***** Task data
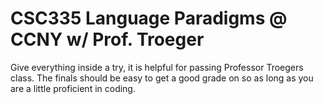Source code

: # CSC335 Language Paradigms @ CCNY w/ Prof. Troeger
Give everything inside a try, it is helpful for passing Professor Troegers class. The finals should be easy to get a good grade on so as long as you are a little proficient in coding. 
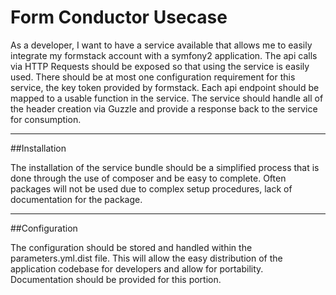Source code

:Form Conductor Usecase
=======================

As a developer, I want to have a service available that allows me to easily integrate
my formstack account with a symfony2 application. The api calls via HTTP Requests
should be exposed so that using the service is easily used. There should be at
most one configuration requirement for this service, the key token provided
by formstack. Each api endpoint should be mapped to a usable function in
the service. The service should handle all of the header creation via
Guzzle and provide a response back to the service for consumption.

---

##Installation

The installation of the service bundle should be a simplified process that is done
through the use of composer and be easy to complete. Often packages will not be
used due to complex setup procedures, lack of documentation for the package.

---

##Configuration

The configuration should be stored and handled within the parameters.yml.dist file.
This will allow the easy distribution of the application codebase for developers
and allow for portability. Documentation should be provided for this portion.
**********
Leave the pictures out, and transcribe each of the records exactly.

Result of this task:
Source code

: # CSC335 Language Paradigms @ CCNY w/ Prof. Troeger
Give everything inside a try, it is helpful for passing Professor Troegers class. The finals should be easy to get a good grade on so as long as you are a little proficient in coding. 
Source code

:Form Conductor Usecase
=======================

As a developer, I want to have a service available that allows me to easily integrate
my formstack account with a symfony2 application. The api calls via HTTP Requests
should be exposed so that using the service is easily used. There should be at
most one configuration requirement for this service, the key token provided
by formstack. Each api endpoint should be mapped to a usable function in
the service. The service should handle all of the header creation via
Guzzle and provide a response back to the service for consumption.

---

##Installation

The installation of the service bundle should be a simplified process that is done
through the use of composer and be easy to complete. Often packages will not be
used due to complex setup procedures, lack of documentation for the package.

---

##Configuration

The configuration should be stored and handled within the parameters.yml.dist file.
This will allow the easy distribution of the application codebase for developers
and allow for portability. Documentation should be provided for this portion.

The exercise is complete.